What does Devaluation mean?
- When the external value of the domestic currency depreciates while the internal value remains the same, such situation is known as the devaluation of the domestic currency.
- The basic difference between the devaluation and depreciation is that, the devaluation is done by the government of the country deliberately while the depreciation take place because of market forces i.e. demand and supply.
The Current Situation:
The rupee has lost nearly 3% of its value since the start of 2018, and it is the second-biggest loser in the BRICS group: Brazil, Russia, India, China, and South Africa. The Russian ruble is the only currency that has lost more value than the rupee in 2018 so far.
The reasons behind the depreciation of the Indian rupee:
Increase in the price of the crude oil:
- As we all know that India produces just 20% crude oil of her requirement and rest is imported from the other countries like Iraq, Saudi Arabia, Iran and other gulf countries. Crude oil is the biggest contributor in the import bill of India.
- As the demand of crude oil is increasing the bill of oil import is also increasing.
- So increase in the demand of crude oil will be followed by the increasing import bill in the form of payment of more dollars to oil exporting countries.

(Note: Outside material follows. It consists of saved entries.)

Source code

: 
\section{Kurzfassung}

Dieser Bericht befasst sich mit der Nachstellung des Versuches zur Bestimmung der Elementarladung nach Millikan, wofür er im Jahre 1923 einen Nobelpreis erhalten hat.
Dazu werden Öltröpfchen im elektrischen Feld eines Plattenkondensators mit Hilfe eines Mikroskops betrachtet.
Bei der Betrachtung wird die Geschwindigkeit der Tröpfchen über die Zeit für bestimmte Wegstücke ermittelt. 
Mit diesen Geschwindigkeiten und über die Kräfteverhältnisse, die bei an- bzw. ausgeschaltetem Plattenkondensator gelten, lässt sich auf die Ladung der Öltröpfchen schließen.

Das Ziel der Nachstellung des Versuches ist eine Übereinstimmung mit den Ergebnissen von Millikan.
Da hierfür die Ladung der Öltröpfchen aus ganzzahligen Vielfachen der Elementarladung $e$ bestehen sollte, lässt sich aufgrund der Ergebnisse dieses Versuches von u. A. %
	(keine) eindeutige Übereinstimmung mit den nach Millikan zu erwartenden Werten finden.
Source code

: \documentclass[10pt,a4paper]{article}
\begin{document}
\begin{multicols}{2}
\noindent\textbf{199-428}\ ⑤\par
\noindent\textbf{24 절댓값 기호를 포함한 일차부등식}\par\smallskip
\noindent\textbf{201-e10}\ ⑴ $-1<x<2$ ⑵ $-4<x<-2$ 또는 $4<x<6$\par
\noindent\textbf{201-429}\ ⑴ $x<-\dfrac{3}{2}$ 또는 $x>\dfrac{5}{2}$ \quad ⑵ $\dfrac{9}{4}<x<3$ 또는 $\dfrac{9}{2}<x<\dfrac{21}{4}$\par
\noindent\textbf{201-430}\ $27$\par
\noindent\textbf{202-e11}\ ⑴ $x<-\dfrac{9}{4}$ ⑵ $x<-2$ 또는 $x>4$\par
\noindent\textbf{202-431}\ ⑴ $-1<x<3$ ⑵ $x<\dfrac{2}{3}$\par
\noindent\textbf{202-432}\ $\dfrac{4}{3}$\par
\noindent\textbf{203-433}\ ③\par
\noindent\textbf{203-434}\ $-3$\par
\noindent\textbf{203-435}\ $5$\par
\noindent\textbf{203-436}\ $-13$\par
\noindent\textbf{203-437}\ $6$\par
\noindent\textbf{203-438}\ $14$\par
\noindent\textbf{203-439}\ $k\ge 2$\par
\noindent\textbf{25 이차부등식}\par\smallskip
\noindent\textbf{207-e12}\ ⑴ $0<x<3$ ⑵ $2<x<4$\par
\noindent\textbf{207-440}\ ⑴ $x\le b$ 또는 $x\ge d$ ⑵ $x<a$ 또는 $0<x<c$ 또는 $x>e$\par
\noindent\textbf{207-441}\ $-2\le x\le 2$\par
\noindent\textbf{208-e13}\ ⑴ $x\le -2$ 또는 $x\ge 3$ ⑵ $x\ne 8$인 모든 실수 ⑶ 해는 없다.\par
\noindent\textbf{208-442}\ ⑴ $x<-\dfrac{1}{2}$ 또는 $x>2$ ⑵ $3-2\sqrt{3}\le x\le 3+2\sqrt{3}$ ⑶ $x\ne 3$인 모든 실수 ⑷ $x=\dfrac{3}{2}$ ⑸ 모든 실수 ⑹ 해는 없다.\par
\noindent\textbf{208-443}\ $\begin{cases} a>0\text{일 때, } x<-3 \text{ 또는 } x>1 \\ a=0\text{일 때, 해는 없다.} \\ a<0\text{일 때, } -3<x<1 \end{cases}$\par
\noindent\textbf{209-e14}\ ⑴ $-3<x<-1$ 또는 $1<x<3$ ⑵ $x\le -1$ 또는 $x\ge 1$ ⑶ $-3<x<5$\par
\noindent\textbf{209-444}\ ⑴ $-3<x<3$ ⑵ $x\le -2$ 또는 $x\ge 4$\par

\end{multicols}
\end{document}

Hence the demand of dollar will increase in the Indian market which will reduce the value of Indian rupee.
Beginning of trade war between the USA and China:
- The US President Donald Trump has initiated the trade war with China and European countries and India and these countries also retaliated in the same way.
- So due to this war the price of the imported commodities will go up which will further increase the outflow of dollar from the Indian market.
Increasing Trade Deficit of India:
- A situation, in which the import bill of a country exceeds its export bill, is called trade deficit.
- Indian merchandise trade deficit of $157 billion in 2017-18 was the widest since 2012-13. In the FY 2012-13, the country had reported a merchandise trade deficit of $190 billion. Trade deficit was around was $ 118 billion in the FY 2016.
- As per the law of demand; if the demand of a commodity increases, its price also follows it. In the same way; when more and more foreign currency i.e. dollar goes out of Indian market, its domestic price increases and the price of Indian rupee decreases.
Out flow of Foreign Currency:
- It is worth to mention that when the foreign investors find other attractive markets in the other parts of the world; they pull out their invested money by selling the equity shares. But they demand the most respected currency or easily accepted money i.e. dollar.
- In such a situation the demand of dollar increases which further increases its price.
- This also poses an inflationary risk given that imports are costlier when the currency depreciates.
- This would only add to RBI’s reasons for raising interest rates further
- The central bank has been raising interest rates to match the rising interest rates in the US.
- With more hikes in the offing, the already low credit growth figures could dip further.
- As the costs for hedging currency risks rise and as global interest rates rise, the external borrowing costs for Indian firms will only move up in the coming months.
- This will dampen corporate borrowing and weaken economic activity at a time when domestic banks are not in the best position to raise lending.